Into this folder, drop your project file,
source code, executable, and documentation. Make
sure that while the executable is
ready to run, it can be recompiled as needed.
Insert this folder into the Project 1 Submissions
network directory in
\\Goose\courses\Cs432\Proj2\Submissions.
Set the permissions on your folder (on the
network drive) so that only the TA's (cs432stf)
and yourself have 'Full Control' access
permission. Nobody else should have any
permission to access this directory.
You should remember to keep a copy of the project in your own account.
This assignment is due on Oct. 8 1997, 5:00 PM. No late submission will
be accepted.
Marking Criteria
We will mark your programs based on the following criteria :
-
Correctness (70%)
-
You will get full marks if your implementation is correct. Partial credit
will be given to a partially correct submission.
-
Coding Style (15%)
-
We expect you to write neat code. Code should be nicely indented and commented.
We also expect you to follow the coding conventions.
-
Documentation (15%)
-
You should also submit on-line documentation using any format you like,
in it you should explain the code that you have written. This should include
assumptions that you made, description of any new class that you have added,
and any other special feature we should take note of. As a guideline, the
document should be 2-3 pages long (with normal fonts and spacing), or more,
if you feel necessary.
You can choose to use your implementation of the buffer manager, or take
our implementation.
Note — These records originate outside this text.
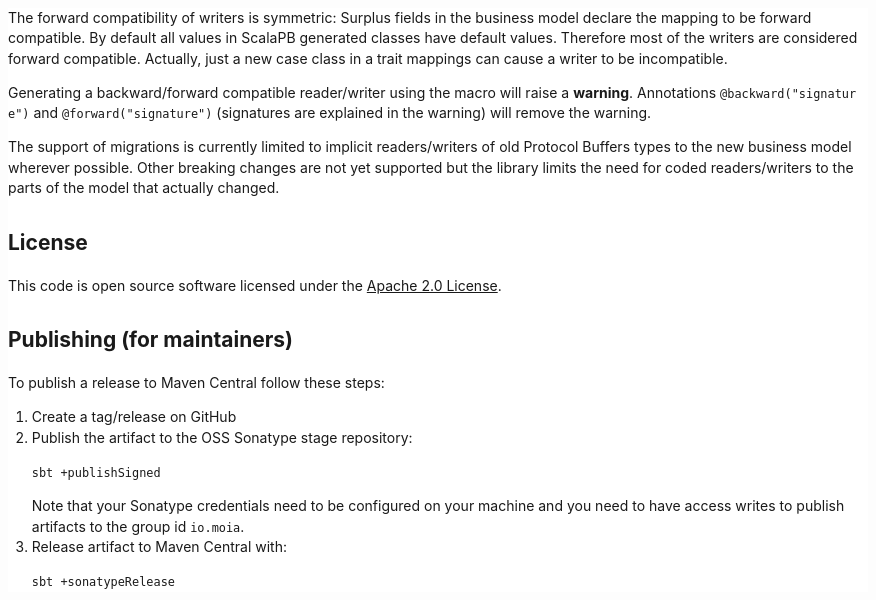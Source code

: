 The forward compatibility of writers is symmetric: Surplus fields in the business model declare the mapping to be
forward compatible. By default all values in ScalaPB generated classes have default values.
Therefore most of the writers are considered forward compatible. Actually, just a new case class in a trait mappings can
cause a writer to be incompatible.

Generating a backward/forward compatible reader/writer using the macro will raise a **warning**.
Annotations `@backward("signature")` and `@forward("signature")` (signatures are explained in the warning) will remove
the warning. 

The support of migrations is currently limited to implicit readers/writers of old Protocol Buffers types to the new
business model wherever possible.
Other breaking changes are not yet supported but the library limits the need for coded readers/writers to the parts of
the model that actually changed.

## License

This code is open source software licensed under the [Apache 2.0 License](http://www.apache.org/licenses/LICENSE-2.0.html).

## Publishing (for maintainers)

To publish a release to Maven Central follow these steps:

1. Create a tag/release on GitHub
2. Publish the artifact to the OSS Sonatype stage repository:
   ```
   sbt +publishSigned
   ```  
   Note that your Sonatype credentials need to be configured on your machine and you need to have access writes to publish artifacts to the group id `io.moia`.
3. Release artifact to Maven Central with:
   ```
   sbt +sonatypeRelease
   ```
For not using your own implementation of the library
you will lose 5 out of 100 points.
Miscellaneous
Please let us know of any ambiguity in the assignment and please report
any bugs as soon as possible. You can e-mail us at cs432ta@cs.cornell.edu.
There are now two newsgroups for the class : cornell.class.cs432
and cornell.class.cs433, for general
discussions.
Please check the newsgroup frequently for any updates or clarification.